Taken for Granted
The Remarkable Power of the Unremarkable
How the words we use—and don’t use—reinforce dominant cultural norms
Why is the term "openly gay" so widely used but "openly straight" is not? What are the unspoken assumptions behind terms like "male nurse," "working mom," and "white trash"? Offering a revealing and provocative look at the word choices we make every day without even realizing it, Taken for Granted exposes the subtly encoded ways we talk about race, gender, sexual orientation, religion, social status, and more.

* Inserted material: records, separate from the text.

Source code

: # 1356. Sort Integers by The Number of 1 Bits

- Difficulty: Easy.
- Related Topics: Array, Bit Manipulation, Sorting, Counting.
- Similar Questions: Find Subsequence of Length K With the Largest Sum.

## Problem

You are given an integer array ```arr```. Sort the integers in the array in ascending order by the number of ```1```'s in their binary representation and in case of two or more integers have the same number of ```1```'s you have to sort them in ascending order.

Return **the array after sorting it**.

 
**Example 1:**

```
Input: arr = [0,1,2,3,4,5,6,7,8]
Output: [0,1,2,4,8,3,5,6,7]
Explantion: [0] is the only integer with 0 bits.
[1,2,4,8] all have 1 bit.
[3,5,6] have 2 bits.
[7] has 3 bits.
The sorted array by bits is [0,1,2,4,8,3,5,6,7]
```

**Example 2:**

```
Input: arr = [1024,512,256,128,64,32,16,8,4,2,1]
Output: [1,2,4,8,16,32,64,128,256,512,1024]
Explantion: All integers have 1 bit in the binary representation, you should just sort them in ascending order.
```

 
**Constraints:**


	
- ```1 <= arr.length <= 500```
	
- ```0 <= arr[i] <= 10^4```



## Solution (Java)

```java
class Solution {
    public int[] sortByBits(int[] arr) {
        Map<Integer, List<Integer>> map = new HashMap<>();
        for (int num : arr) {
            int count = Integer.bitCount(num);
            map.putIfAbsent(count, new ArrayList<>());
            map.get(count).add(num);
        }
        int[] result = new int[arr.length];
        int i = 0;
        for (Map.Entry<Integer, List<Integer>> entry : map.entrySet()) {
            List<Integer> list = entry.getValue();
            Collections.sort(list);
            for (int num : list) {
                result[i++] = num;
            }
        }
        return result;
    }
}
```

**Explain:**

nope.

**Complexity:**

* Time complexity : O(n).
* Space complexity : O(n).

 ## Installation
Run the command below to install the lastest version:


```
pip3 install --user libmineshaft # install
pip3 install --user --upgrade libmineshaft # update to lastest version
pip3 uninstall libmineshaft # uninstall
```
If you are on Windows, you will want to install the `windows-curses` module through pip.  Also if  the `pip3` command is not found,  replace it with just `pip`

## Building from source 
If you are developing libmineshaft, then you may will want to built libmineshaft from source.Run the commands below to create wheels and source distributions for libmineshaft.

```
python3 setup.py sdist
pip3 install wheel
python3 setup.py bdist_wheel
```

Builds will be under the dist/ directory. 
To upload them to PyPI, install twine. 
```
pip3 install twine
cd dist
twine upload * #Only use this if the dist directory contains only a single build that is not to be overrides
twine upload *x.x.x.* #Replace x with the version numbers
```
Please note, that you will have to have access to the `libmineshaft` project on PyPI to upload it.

In this engaging and insightful book, Eviatar Zerubavel describes how the words we use--such as when we mark "the best female basketball player" but leave her male counterpart unmarked—provide telling clues about the things many of us take for granted. By marking "women's history" or "Black History Month," we are also reinforcing the apparent normality of the history of white men. When we mark something as being special or somehow noticeable, that which goes unmarked—such as maleness, whiteness, straightness, and able-bodiedness—is assumed to be ordinary by default. Zerubavel shows how this tacit normalizing of certain identities, practices, and ideas helps to maintain their cultural dominance—including the power to dictate what others take for granted.
A little book about a very big idea, Taken for Granted draws our attention to what we implicitly assume to be normal—and in the process unsettles the very notion of normality.
Eviatar Zerubavel is Board of Governors and Distinguished Professor of Sociology at Rutgers University. His many books include Social Mindscapes: An Invitation to Cognitive Sociology, The Elephant in the Room: Silence and Denial in Everyday Life, and Ancestors and Relatives: Genealogy, Identity, and Community. He lives in East Brunswick, New Jersey.